Data for this exercise:

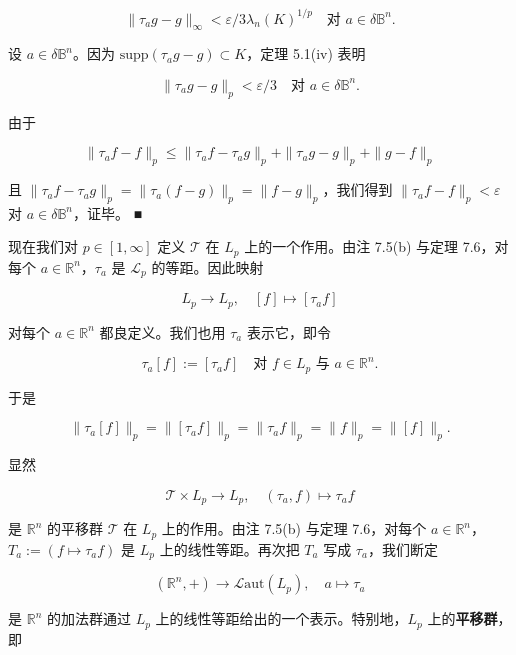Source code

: \begin{theorem}
\begin{subitems}
\[
\|\tau_{a}g - g\|_{\infty} < \varepsilon/3\lambda_{n}(K)^{1/p} \quad \text{对 } a \in \delta\mathbb{B}^{n} .
\]

设 $ a \in \delta\mathbb{B}^{n} $。因为 $ \mathrm{supp}(\tau_{a}g - g) \subset K $，定理 5.1(iv) 表明

\[
\|\tau_{a}g - g\|_{p} < \varepsilon/3 \quad \text{对 } a \in \delta\mathbb{B}^{n} .
\]

由于

\[
\|\tau_{a}f - f\|_{p} \le \|\tau_{a}f - \tau_{a}g\|_{p} + \|\tau_{a}g - g\|_{p} + \|g - f\|_{p}
\]

且 $ \|\tau_{a}f - \tau_{a}g\|_{p} = \|\tau_{a}(f-g)\|_{p} = \|f-g\|_{p} $，我们得到 $ \|\tau_{a}f - f\|_{p} < \varepsilon $ 对 $ a \in \delta\mathbb{B}^{n} $，证毕。 \nobreak\hspace{0.35em}■

\end{subitems}

\end{theorem}

现在我们对 $ p \in [1,\infty] $ 定义 $ \mathcal{T} $ 在 $ L_{p} $ 上的一个作用。由注 7.5(b) 与定理 7.6，对每个 $ a \in \mathbb{R}^{n} $，$ \tau_{a} $ 是 $ \mathcal{L}_{p} $ 的等距。因此映射

\[
L_{p} \to L_{p} , \quad [f] \mapsto [\tau_{a}f]
\]

对每个 $ a \in \mathbb{R}^{n} $ 都良定义。我们也用 $ \tau_{a} $ 表示它，即令

\[
\tau_{a}[f] := [\tau_{a}f] \quad \text{对 } f \in L_{p} \text{ 与 } a \in \mathbb{R}^{n} .
\]

于是

\begin{equation}
\|\tau_{a}[f]\|_{p} = \|[\tau_{a}f]\|_{p} = \|\tau_{a}f\|_{p} = \|f\|_{p} = \|[f]\|_{p} .\tag{7.6}
\end{equation}

显然

\[
\mathcal{T} \times L_{p} \to L_{p} , \quad (\tau_{a},f) \mapsto \tau_{a}f
\]

是 $ \mathbb{R}^{n} $ 的平移群 $ \mathcal{T} $ 在 $ L_{p} $ 上的作用。由注 7.5(b) 与定理 7.6，对每个 $ a \in \mathbb{R}^{n} $，$ T_{a} := (f \mapsto \tau_{a}f) $ 是 $ L_{p} $ 上的线性等距。再次把 $ T_{a} $ 写成 $ \tau_{a} $，我们断定

\[
(\mathbb{R}^{n},+) \to \mathcal{L}\mathrm{aut}(L_{p}) , \quad a \mapsto \tau_{a}
\]

是 $ \mathbb{R}^{n} $ 的加法群通过 $ L_{p} $ 上的线性等距给出的一个表示。特别地，$ L_{p} $ 上的\textbf{平移群}，即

What is required:
Scan the listing above, and wherever a line holds the string "varepsilon", copy that line.

Written response:
\|\tau_{a}g - g\|_{\infty} < \varepsilon/3\lambda_{n}(K)^{1/p} \quad \text{对 } a \in \delta\mathbb{B}^{n} .
\|\tau_{a}g - g\|_{p} < \varepsilon/3 \quad \text{对 } a \in \delta\mathbb{B}^{n} .
且 $ \|\tau_{a}f - \tau_{a}g\|_{p} = \|\tau_{a}(f-g)\|_{p} = \|f-g\|_{p} $，我们得到 $ \|\tau_{a}f - f\|_{p} < \varepsilon $ 对 $ a \in \delta\mathbb{B}^{n} $，证毕。 \nobreak\hspace{0.35em}■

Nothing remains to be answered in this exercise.